WHAT NEEDS TO BE DONE = Copy out each line of the data below in which "React" appears.

EXTRACTED MATERIAL =
★ ★ ★ ★ ★ ★ ★
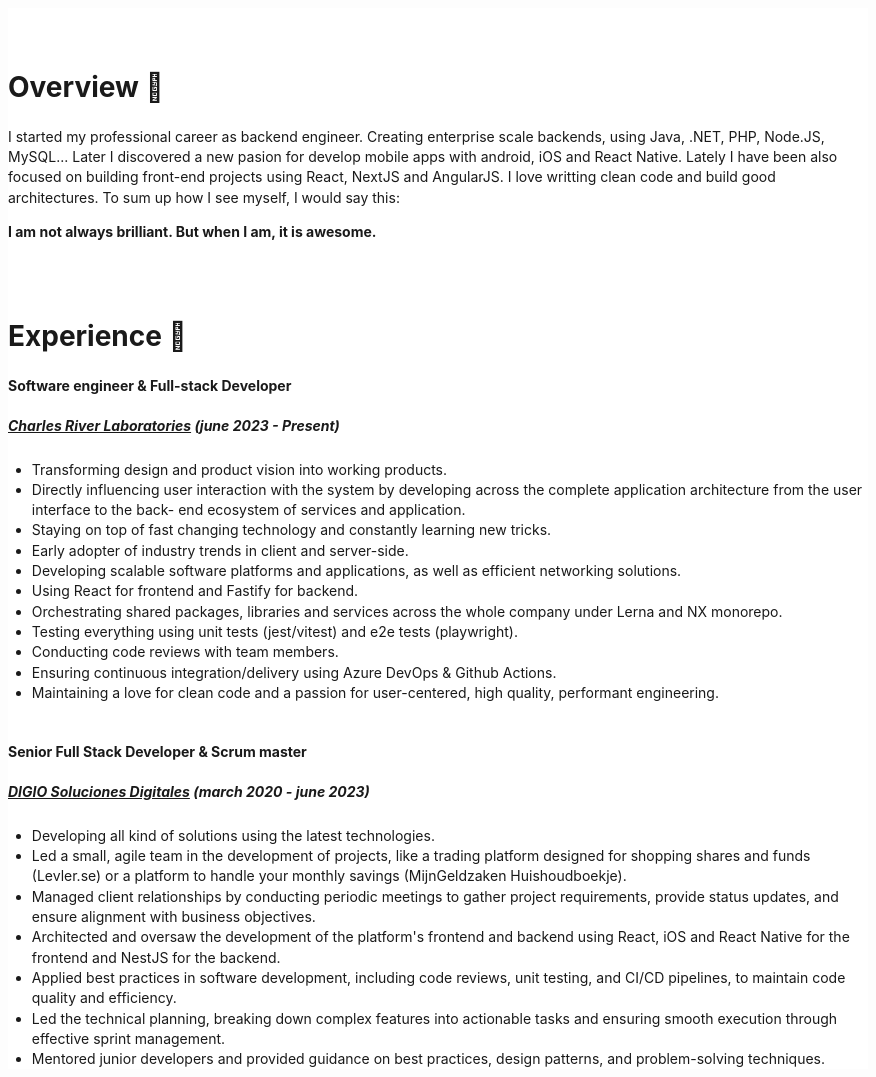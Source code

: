 <br/>

<a name="overview"></a>
# Overview 📝

I started my professional career as backend engineer. Creating enterprise scale backends, using Java, .NET, PHP, Node.JS, MySQL...
Later I discovered a new pasion for develop mobile apps with android, iOS and React Native. 
Lately I have been also focused on building front-end projects using React, NextJS and AngularJS.
I love writting clean code and build good architectures.
To sum up how I see myself, I would say this:

**I am not always brilliant. But when I am, it is awesome.**

<br/>

<a name="experience"></a>
# Experience 💼

#### Software engineer & Full-stack Developer
##### [Charles River Laboratories](https://www.criver.com/) (june 2023 - Present)

- Transforming design and product vision into working products.
- Directly influencing user interaction with the system by developing across
the complete application architecture from the user interface to the back-
end ecosystem of services and application.
- Staying on top of fast changing technology and constantly learning new
tricks.
- Early adopter of industry trends in client and server-side.
- Developing scalable software platforms and applications, as well as efficient
networking solutions.
- Using React for frontend and Fastify for backend.
- Orchestrating shared packages, libraries and services across the whole company under Lerna and NX monorepo.
- Testing everything using unit tests (jest/vitest) and e2e tests (playwright).
- Conducting code reviews with team members.
- Ensuring continuous integration/delivery using Azure DevOps & Github
Actions.
- Maintaining a love for clean code and a passion for user-centered, high
quality, performant engineering.

# 
#### Senior Full Stack Developer & Scrum master
##### [DIGIO Soluciones Digitales](https://digio.es/es) (march 2020 - june 2023)

- Developing all kind of solutions using the latest technologies.
- Led a small, agile team in the development of projects, like a trading
platform designed for shopping shares and funds (Levler.se) or a platform to
handle your monthly savings (MijnGeldzaken Huishoudboekje).
- Managed client relationships by conducting periodic meetings to gather
project requirements, provide status updates, and ensure alignment with
business objectives.
- Architected and oversaw the development of the platform's frontend and
backend using React, iOS and React Native for the frontend and NestJS for
the backend.
- Applied best practices in software development, including code reviews, unit
testing, and CI/CD pipelines, to maintain code quality and efficiency.
- Led the technical planning, breaking down complex features into actionable
tasks and ensuring smooth execution through effective sprint management.
- Mentored junior developers and provided guidance on best practices, design
patterns, and problem-solving techniques.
★ ★ ★ ★ ★ ★ ★
SOLVED PROBLEM =
Later I discovered a new pasion for develop mobile apps with android, iOS and React Native. 
Lately I have been also focused on building front-end projects using React, NextJS and AngularJS.
- Using React for frontend and Fastify for backend.
backend using React, iOS and React Native for the frontend and NestJS for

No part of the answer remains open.